- **Assignment**:
Print the lines below word for word, beginning with the first and ending with the line that holds "SIDs are valid.", and skip every picture.

== Data section ==

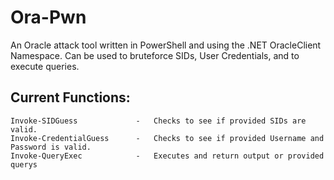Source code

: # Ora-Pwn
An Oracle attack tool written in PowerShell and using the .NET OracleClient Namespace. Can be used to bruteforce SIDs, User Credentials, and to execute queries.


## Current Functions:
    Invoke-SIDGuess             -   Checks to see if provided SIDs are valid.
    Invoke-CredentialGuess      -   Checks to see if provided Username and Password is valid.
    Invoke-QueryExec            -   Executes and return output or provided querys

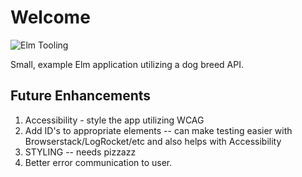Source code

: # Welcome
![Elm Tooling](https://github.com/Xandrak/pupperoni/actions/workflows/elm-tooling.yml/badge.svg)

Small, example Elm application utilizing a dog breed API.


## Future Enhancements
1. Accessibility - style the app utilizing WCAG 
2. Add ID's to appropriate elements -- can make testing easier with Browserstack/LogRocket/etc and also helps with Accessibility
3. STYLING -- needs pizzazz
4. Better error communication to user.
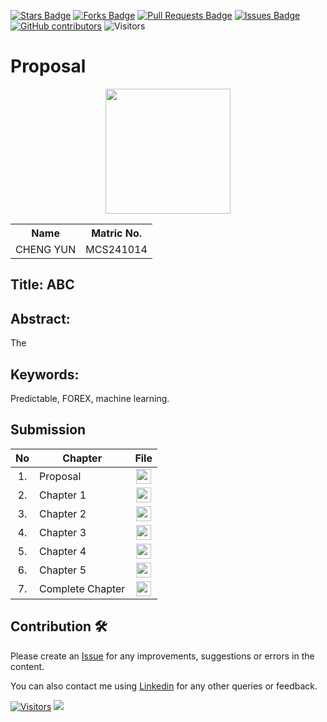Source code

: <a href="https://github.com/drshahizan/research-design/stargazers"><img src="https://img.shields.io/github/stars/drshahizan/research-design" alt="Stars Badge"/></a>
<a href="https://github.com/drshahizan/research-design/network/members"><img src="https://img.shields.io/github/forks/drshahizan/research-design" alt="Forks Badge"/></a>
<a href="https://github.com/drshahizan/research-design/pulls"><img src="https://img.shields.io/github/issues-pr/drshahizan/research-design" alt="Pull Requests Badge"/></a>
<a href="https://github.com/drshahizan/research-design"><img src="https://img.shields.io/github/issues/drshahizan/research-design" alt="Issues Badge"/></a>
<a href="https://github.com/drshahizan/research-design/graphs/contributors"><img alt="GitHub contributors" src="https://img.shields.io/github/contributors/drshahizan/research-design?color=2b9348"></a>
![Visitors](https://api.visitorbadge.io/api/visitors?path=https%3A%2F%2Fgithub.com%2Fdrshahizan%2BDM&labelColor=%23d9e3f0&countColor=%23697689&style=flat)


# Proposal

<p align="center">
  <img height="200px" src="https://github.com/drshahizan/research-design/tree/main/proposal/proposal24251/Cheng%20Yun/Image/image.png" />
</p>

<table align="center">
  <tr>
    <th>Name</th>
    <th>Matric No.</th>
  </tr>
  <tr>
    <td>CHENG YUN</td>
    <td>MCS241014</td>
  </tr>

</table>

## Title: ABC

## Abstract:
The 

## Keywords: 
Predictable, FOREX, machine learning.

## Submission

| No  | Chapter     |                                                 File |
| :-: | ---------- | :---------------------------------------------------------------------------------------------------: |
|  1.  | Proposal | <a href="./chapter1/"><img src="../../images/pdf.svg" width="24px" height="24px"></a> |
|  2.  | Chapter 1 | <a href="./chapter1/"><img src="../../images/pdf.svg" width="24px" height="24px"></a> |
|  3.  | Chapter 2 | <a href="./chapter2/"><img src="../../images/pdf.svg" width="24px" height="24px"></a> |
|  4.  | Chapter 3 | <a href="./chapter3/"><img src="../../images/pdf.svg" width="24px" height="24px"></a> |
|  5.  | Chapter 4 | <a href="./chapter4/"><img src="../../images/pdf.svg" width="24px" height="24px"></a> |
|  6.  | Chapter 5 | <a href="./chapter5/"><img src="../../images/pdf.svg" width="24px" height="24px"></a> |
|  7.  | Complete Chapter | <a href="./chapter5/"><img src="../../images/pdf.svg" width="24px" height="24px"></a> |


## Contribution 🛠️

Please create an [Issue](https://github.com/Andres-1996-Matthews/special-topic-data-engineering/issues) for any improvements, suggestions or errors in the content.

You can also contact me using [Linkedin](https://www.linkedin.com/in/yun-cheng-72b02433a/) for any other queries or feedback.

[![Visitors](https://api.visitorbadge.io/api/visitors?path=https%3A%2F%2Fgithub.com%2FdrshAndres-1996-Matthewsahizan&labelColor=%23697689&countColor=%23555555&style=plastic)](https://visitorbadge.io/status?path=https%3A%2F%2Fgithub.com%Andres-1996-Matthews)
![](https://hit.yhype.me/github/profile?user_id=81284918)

===

- **Result for this task**:
Source code

: # Ora-Pwn
An Oracle attack tool written in PowerShell and using the .NET OracleClient Namespace. Can be used to bruteforce SIDs, User Credentials, and to execute queries.


## Current Functions:
    Invoke-SIDGuess             -   Checks to see if provided SIDs are valid.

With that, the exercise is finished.